As shown in FIG. 12, each control unit 2 comprises a compressor 24 and a pump 25 connected by hoses 26, 27, 28, 29 and 30 to a distribution unit 31 to which hoses 4 of the platform 1 are connected, including four central hoses with taps a, b, c and d, summed up to the corresponding parts of the platform A, B, C and D, through which the control process takes place. Hoses with valves a, b, c and d have the ability to connect and disconnect from the distribution node 31 quick-detachable fittings 32 type "american". A tee 33 is installed in front of distribution unit 31 with a fitting, a tap and a manometer (not shown in the drawing), all hoses in the control unit 2 are equipped with shut-off valves: 34 and 35 on the hose 26; 36 on the hose 27; 37 and 38 on hose 28; 39 and 40 on the hose 29; 41 on the hose 30. A water meter for metering the injected solvent (not shown) is installed on tap 40, and a meter for metering the pumped-out PR solution (not shown) is installed on tap 41.

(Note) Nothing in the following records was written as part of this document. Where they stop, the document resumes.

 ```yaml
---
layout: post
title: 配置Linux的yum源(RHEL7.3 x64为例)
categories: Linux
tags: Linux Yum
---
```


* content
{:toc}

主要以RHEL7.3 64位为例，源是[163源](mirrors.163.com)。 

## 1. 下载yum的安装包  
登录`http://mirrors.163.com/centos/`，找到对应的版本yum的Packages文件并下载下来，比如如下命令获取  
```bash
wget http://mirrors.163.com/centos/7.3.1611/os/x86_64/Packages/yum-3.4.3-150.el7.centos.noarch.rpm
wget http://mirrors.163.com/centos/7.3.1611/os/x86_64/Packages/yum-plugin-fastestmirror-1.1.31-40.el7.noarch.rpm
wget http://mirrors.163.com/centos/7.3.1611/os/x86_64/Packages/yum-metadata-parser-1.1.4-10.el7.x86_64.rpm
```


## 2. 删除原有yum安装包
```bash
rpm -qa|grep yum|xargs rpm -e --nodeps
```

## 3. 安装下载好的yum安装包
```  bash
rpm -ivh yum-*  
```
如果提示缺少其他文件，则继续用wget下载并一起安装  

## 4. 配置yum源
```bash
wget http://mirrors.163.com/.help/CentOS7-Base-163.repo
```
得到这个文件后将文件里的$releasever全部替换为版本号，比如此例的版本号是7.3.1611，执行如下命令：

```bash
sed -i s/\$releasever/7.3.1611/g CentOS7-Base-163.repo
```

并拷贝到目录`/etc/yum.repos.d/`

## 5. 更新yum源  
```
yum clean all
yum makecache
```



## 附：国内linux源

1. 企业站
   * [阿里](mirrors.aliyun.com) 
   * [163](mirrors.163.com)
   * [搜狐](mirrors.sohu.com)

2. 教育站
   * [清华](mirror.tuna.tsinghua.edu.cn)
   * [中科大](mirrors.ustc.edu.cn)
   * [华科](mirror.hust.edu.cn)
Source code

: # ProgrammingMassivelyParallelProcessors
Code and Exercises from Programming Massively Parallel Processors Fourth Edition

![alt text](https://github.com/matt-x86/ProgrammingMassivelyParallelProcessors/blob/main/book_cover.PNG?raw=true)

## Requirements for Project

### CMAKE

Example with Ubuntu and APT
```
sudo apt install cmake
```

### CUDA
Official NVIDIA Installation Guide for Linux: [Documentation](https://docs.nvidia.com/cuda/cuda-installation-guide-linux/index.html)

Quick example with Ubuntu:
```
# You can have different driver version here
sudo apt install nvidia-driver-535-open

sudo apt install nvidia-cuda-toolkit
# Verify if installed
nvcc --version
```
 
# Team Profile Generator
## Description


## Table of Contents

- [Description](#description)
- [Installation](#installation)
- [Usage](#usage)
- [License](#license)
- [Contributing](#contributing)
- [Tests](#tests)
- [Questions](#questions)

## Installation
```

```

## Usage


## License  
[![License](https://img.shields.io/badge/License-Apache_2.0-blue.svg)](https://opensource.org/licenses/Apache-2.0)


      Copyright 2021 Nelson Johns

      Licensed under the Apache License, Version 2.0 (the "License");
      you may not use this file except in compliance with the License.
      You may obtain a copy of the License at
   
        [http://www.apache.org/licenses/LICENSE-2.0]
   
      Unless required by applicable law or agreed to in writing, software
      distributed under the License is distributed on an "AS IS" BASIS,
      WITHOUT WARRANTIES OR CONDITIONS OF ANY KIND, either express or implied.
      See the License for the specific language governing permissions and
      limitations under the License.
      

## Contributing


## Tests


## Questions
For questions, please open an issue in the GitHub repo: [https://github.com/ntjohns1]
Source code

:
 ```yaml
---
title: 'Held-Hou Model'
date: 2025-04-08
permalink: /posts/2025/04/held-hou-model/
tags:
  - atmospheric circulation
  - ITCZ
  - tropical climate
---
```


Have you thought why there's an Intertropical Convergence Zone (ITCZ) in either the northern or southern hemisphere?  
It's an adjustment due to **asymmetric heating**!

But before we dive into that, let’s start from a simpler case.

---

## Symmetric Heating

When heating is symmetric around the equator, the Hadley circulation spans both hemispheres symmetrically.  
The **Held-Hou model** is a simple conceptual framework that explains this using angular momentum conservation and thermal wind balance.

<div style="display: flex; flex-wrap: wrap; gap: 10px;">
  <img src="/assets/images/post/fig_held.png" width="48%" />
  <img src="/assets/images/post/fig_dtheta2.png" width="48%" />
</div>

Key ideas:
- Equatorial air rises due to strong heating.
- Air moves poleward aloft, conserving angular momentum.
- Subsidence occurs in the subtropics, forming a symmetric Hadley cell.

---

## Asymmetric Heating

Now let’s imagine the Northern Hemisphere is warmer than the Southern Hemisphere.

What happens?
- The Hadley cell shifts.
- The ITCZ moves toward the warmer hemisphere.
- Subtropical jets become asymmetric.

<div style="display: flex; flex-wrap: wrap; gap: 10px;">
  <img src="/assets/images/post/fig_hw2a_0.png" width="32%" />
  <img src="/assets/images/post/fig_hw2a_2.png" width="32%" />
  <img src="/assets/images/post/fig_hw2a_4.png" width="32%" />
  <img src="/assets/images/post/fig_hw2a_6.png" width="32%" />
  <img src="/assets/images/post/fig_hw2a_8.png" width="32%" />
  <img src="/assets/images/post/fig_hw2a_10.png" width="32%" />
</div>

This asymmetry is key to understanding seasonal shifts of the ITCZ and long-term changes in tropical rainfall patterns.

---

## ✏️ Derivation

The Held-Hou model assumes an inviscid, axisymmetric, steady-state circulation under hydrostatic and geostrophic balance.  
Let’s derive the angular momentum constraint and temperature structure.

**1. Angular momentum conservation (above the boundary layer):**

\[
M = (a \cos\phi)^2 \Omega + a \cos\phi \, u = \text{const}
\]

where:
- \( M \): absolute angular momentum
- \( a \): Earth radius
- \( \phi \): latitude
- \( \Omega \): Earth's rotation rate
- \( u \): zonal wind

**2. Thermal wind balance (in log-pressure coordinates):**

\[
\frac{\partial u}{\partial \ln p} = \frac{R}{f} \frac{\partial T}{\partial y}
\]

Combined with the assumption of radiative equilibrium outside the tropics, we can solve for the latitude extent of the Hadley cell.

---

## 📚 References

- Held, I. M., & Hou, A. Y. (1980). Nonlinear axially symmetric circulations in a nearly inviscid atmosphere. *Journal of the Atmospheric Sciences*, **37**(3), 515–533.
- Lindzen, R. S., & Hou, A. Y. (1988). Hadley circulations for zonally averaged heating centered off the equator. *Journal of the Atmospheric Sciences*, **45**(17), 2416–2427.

The evacuation manifold 3 is equipped with a nozzle 42 for injecting solvent, as well as a nozzle 43, for supplying solvent to the perimeter of the tailings, through a hose 30, pump 25 and hoses 28 and 29. The ready-made PR solutions are pumped out to the pumping manifold 3 and their further transportation is carried out through the hose 27 , pump 25 and hose 30. Using a laser diffractometer 44, the depth of the platform 1 is measured and the density of the resulting suspension is measured, and the density of the solvent in the pump manifold 3 is measured with the help of instrumentation 45. Pump 25 s connected to the DES 46 electric wire 47.

The device operates as follows.

All preparatory work is carried out on the shore of the mining facility: installation of equipment and apparatus, assembly of platform 1, installation of pumping manifold 3 and filling it with solvent.

Platform 1 is lowered to the surface of the superficial water. Hoses 4 are connected to the control unit 2. When launching, all the taps (a, b, c and d) on the hoses 4 of the platform 1 are closed.

During the immersion of the first descent part of the platform 1, the supply of compressed air to the immersed part of the platform 1 through the distribution unit 31, and then to the other parts, until the platform 1 acquires a stable floating state, is started. Then, each platform 1 is transported via above-ground water to the place where the irrigated technogenic object is mined mechanically using hoses 4 detached from the distribution unit 31.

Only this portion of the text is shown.